**WHAT IS BEING ASKED:**
Each line below containing the word "newcommand" needs to be shown.

++++ DATA SHOWN ++++

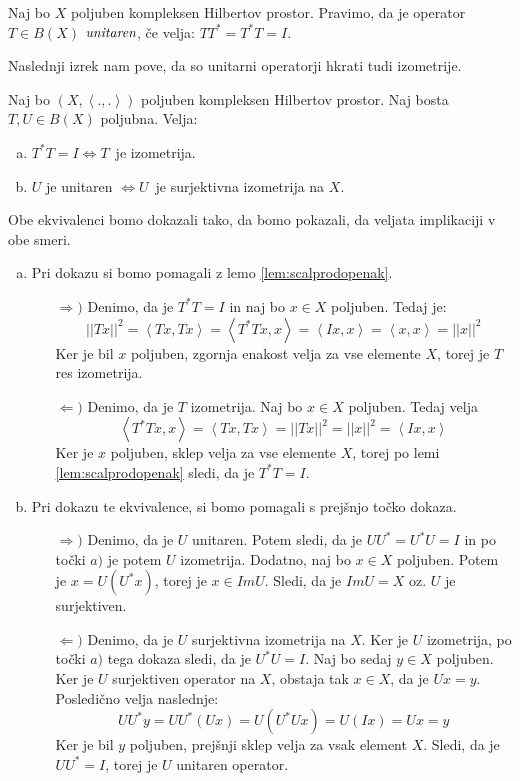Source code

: \documentclass[mat2]{matdelo}
\newcommand{\abs}[1]{\ensuremath{\lvert #1 \rvert}}
\newcommand{\norm}[1]{\abs{\abs{#1}}}
\newcommand{\pojem}[1]{\ensuremath{\emph{#1}}}
\newcommand{\Sp}[2]{\ensuremath{\left<#1, #2\right>}}
\begin{document}
			\begin{definicija}
				\label{def:unitarop}
				Naj bo $X$ poljuben kompleksen Hilbertov prostor. Pravimo, da je operator $T\in B(X)$ \pojem{unitaren}, če velja: $TT^* = T^*T = I$.
			\end{definicija}
			Naslednji izrek nam pove, da so unitarni operatorji hkrati tudi izometrije.
			\begin{izrek}
				\label{izr:uniizo}
				Naj bo $(X, \Sp{.}{.})$ poljuben kompleksen Hilbertov prostor. Naj bosta $T, U\in B(X)$ poljubna. Velja: \begin{enumerate}[a)]
					\item $T^*T = I \iff T$~je izometrija.
					\item $U$ je unitaren $\iff U$~je surjektivna izometrija na $X$.
				\end{enumerate}
			\end{izrek}
			\begin{dokaz}
				Obe ekvivalenci bomo dokazali tako, da bomo pokazali, da veljata implikaciji v obe smeri.
				\begin{enumerate}[a)]
					\item Pri dokazu si bomo pomagali z lemo \ref{lem:scalprodopenak}. \begin{itemize}
						\item[$\Rightarrow)$] Denimo, da je $T^*T = I$ in naj bo $x\in X$ poljuben. Tedaj je: $$\norm{Tx}^2=\Sp{Tx}{Tx} = \Sp{T^*Tx}{x}= \Sp{Ix}{x} = \Sp{x}{x} = \norm{x}^2$$
						Ker je bil $x$ poljuben, zgornja enakost velja za vse elemente $X$, torej je $T$ res izometrija.
						\item[$\Leftarrow)$] Denimo, da je $T$ izometrija. Naj bo $x\in X$ poljuben. Tedaj velja $$\Sp{T^*Tx}{x} = \Sp{Tx}{Tx} = \norm{Tx}^2 = \norm{x}^2 = \Sp{Ix}{x}$$
						Ker je $x$ poljuben, sklep velja za vse elemente $X$, torej po lemi \ref{lem:scalprodopenak} sledi, da je $T^*T = I$.
					\end{itemize}
					\item Pri dokazu te ekvivalence, si bomo pomagali s prejšnjo točko dokaza.  \begin{itemize}
						\item[$\Rightarrow)$] Denimo, da je $U$ unitaren. Potem sledi, da je $UU^*=U^*U = I$ in po točki $a)$ je potem $U$ izometrija. Dodatno, naj bo $x\in X$ poljuben. Potem je $x = U(U^*x)$, torej je $x\in ImU$. Sledi, da je $ImU = X$ oz. $U$ je surjektiven.
						\item[$\Leftarrow)$] Denimo, da je $U$ surjektivna izometrija na $X$. Ker je $U$ izometrija, po točki $a)$ tega dokaza sledi, da je $U^*U = I$. Naj bo sedaj $y\in X$ poljuben. Ker je $U$ surjektiven operator na $X$, obstaja tak $x\in X$, da je $Ux = y$. Posledično velja naslednje: $$UU^*y = UU^*(Ux) = U(U^*Ux) = U(Ix) = Ux = y$$
						Ker je bil $y$ poljuben, prejšnji sklep velja za vsak element $X$. Sledi, da je $UU^* = I$, torej je $U$ unitaren operator.
					\end{itemize}
				\end{enumerate}
			\end{dokaz}
\end{document}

++++

**EXERCISE ANSWER:**
\newcommand{\abs}[1]{\ensuremath{\lvert #1 \rvert}}
\newcommand{\norm}[1]{\abs{\abs{#1}}}
\newcommand{\pojem}[1]{\ensuremath{\emph{#1}}}
\newcommand{\Sp}[2]{\ensuremath{\left<#1, #2\right>}}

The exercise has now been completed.